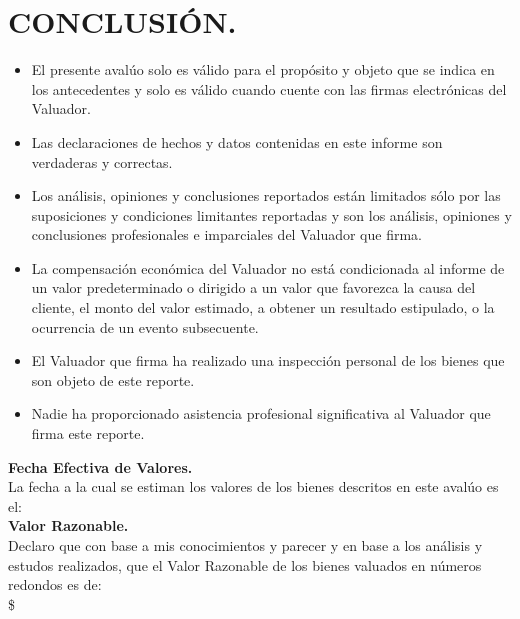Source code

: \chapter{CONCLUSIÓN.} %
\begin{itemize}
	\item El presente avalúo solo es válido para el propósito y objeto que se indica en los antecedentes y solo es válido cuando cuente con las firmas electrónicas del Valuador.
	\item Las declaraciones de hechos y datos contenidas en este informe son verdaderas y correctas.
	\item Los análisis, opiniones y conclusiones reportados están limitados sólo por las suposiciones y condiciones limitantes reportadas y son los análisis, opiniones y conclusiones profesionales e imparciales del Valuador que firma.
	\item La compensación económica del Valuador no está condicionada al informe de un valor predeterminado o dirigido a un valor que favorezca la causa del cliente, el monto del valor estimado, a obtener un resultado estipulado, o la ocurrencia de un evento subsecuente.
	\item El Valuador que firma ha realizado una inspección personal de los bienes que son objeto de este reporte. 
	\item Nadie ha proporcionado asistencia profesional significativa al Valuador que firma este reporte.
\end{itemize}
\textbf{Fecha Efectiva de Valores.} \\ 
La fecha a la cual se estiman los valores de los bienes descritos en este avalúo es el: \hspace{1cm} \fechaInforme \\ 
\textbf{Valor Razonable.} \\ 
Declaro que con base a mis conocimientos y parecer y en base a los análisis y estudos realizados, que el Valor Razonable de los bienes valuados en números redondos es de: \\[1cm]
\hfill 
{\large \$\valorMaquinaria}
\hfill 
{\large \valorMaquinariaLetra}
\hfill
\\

--

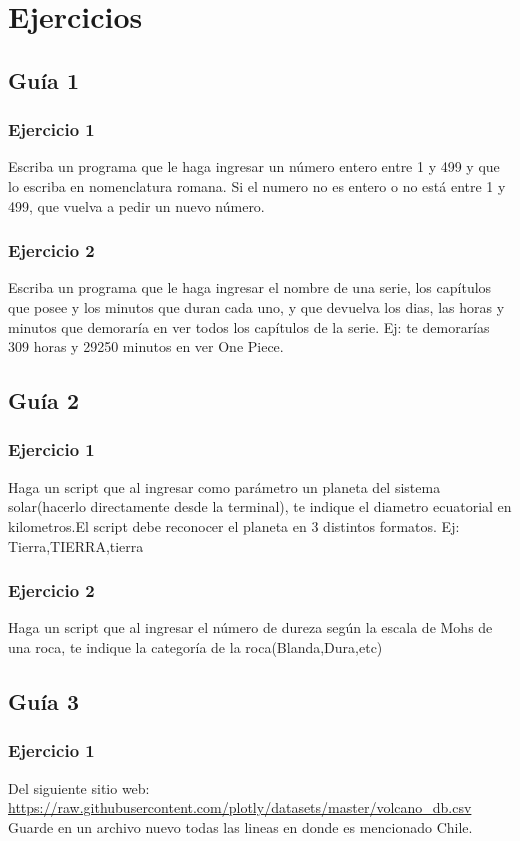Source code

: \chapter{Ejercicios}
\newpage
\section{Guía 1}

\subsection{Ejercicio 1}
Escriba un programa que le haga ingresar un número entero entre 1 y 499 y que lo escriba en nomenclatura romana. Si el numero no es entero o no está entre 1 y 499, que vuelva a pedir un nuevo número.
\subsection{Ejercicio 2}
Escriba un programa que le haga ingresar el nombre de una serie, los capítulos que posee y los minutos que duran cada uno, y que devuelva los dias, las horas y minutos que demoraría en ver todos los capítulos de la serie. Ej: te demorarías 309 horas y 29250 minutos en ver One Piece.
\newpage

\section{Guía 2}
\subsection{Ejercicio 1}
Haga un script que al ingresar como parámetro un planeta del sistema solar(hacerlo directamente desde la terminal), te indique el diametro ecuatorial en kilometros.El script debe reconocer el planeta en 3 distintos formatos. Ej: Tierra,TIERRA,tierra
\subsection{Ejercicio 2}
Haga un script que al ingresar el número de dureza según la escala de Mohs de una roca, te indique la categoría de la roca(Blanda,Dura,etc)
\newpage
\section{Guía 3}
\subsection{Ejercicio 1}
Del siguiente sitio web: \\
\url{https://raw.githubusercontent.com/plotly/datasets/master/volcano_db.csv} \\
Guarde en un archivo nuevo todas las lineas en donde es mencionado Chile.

...

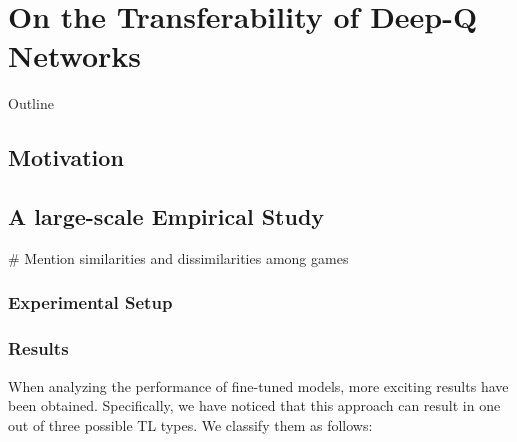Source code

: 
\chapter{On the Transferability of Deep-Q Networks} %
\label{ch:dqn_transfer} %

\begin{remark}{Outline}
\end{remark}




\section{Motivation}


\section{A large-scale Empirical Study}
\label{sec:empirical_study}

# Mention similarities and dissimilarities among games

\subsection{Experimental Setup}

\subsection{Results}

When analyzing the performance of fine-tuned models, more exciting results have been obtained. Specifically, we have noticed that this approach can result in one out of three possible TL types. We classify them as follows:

### Work instruction:
Nothing but the lines holding the word "Guía" should be returned from the listing above.

### Result below:
\section{Guía 1}
\section{Guía 2}
\section{Guía 3}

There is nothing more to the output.